Below are the records; count how many of their lines hold the string "icon" and give the number alone.
►
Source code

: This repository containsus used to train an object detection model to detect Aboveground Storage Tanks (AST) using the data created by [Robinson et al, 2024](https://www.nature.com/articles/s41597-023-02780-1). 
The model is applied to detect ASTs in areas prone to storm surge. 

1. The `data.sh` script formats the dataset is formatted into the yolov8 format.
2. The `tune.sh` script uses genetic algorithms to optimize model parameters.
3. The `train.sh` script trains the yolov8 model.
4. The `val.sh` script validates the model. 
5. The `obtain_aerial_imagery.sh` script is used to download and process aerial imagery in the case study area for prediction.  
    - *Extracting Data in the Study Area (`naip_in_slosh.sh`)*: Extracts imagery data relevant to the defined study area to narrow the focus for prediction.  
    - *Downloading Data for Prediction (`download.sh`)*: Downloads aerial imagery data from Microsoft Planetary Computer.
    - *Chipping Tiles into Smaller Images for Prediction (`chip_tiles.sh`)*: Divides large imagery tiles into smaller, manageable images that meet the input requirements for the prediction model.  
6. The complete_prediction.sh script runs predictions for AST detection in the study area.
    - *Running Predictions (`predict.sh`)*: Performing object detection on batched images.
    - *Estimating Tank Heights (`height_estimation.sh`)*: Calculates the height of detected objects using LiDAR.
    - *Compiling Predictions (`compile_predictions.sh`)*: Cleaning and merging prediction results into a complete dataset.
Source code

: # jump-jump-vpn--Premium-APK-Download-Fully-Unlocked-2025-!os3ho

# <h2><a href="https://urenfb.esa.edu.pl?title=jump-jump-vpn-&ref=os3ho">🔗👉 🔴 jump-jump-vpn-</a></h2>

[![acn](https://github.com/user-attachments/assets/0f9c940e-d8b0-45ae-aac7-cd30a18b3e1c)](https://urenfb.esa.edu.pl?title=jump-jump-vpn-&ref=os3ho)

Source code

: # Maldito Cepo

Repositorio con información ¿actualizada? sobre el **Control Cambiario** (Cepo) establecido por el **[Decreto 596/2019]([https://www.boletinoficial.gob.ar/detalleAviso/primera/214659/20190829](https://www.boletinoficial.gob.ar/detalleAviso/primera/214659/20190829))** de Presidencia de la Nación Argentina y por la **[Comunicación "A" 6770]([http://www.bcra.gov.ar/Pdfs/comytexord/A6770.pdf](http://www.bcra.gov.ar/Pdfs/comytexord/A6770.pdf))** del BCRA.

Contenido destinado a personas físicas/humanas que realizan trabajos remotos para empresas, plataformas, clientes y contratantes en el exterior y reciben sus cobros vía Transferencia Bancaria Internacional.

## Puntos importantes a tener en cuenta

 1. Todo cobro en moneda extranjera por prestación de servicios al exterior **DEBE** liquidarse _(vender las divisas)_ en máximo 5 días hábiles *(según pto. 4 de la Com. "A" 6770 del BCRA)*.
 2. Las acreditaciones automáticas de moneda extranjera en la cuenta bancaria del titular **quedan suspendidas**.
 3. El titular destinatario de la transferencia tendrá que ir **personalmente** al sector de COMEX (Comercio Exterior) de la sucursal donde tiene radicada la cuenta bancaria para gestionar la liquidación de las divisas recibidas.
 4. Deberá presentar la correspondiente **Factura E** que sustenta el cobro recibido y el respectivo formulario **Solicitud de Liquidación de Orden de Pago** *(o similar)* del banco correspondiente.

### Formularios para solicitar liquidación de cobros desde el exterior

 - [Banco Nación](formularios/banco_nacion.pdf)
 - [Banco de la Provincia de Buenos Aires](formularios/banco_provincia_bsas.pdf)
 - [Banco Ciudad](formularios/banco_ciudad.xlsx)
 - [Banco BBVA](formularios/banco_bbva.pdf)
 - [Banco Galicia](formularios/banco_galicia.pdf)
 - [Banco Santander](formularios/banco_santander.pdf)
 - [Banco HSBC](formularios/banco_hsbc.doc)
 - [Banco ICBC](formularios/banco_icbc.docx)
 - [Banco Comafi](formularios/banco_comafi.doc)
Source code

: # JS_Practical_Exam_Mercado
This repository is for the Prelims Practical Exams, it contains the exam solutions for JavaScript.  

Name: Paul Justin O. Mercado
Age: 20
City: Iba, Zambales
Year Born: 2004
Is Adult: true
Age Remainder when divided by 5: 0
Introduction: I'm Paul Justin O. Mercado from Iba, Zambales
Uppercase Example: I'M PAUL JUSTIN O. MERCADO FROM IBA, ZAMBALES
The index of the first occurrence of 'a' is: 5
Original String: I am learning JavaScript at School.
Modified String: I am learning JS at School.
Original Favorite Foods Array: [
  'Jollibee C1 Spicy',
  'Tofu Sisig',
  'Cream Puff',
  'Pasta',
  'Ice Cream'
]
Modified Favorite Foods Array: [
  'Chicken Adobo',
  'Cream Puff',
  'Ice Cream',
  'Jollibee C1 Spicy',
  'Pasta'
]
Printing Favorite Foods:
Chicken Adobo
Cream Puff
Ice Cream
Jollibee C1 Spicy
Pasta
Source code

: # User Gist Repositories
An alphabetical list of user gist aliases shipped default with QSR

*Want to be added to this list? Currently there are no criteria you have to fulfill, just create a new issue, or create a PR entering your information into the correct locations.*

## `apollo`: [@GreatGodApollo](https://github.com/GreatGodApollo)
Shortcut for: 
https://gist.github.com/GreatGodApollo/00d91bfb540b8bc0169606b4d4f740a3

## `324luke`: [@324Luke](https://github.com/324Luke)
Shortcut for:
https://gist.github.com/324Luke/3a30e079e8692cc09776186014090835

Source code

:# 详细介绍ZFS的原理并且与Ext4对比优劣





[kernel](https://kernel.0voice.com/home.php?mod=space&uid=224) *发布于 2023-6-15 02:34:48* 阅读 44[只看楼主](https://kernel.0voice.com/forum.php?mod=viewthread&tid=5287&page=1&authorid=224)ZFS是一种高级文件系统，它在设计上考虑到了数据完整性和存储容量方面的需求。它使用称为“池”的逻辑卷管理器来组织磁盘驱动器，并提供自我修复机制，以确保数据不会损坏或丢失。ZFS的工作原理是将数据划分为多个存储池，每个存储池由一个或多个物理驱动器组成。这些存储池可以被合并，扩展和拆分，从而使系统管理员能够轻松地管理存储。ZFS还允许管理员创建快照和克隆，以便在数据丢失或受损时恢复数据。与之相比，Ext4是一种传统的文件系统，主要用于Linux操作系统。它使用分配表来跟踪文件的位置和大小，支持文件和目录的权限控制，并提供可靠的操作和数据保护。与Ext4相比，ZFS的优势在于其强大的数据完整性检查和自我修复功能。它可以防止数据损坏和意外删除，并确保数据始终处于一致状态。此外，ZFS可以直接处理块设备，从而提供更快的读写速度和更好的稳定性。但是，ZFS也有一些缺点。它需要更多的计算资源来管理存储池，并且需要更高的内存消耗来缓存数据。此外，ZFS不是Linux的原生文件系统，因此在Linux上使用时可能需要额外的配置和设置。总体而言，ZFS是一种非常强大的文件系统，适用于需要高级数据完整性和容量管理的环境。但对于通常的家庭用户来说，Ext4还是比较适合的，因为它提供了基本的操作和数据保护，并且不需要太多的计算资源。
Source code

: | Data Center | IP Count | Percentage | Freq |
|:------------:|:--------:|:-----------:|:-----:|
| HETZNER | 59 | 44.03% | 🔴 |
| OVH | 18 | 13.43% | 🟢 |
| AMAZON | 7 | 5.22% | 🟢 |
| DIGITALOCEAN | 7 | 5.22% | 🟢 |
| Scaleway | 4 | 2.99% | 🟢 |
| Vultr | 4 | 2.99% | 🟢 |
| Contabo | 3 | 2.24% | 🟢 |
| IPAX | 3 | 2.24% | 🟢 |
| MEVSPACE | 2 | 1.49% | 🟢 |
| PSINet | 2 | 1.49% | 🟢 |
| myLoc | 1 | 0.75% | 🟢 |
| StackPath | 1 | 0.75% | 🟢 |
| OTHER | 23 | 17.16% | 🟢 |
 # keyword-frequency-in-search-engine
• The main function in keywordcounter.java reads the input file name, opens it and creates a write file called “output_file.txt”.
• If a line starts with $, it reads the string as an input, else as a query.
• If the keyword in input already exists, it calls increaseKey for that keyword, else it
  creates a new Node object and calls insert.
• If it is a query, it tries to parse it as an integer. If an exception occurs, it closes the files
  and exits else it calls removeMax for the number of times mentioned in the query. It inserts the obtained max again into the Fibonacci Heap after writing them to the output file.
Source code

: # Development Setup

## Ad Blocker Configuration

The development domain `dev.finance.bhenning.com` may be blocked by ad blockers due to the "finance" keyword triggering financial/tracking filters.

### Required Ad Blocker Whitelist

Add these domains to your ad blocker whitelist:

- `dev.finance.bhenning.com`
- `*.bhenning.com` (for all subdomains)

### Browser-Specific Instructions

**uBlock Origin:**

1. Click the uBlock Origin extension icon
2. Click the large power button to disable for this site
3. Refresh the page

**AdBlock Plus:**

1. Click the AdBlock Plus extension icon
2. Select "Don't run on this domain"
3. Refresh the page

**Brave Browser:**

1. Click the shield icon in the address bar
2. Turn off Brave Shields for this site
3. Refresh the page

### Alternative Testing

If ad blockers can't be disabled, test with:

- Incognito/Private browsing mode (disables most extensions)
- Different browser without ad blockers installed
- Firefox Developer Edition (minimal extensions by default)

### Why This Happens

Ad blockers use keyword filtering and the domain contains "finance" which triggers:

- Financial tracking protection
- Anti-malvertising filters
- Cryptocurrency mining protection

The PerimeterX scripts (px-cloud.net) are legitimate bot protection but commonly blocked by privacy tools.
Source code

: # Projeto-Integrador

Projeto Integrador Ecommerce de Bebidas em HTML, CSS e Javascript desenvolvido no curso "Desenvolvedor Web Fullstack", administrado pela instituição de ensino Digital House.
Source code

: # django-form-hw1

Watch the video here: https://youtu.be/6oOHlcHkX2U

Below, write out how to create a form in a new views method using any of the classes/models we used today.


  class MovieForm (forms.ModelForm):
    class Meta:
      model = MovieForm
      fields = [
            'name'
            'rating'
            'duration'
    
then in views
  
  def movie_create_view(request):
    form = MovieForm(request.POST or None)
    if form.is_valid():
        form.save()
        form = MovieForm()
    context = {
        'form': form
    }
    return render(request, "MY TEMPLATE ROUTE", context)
◄
__Expected output__. 3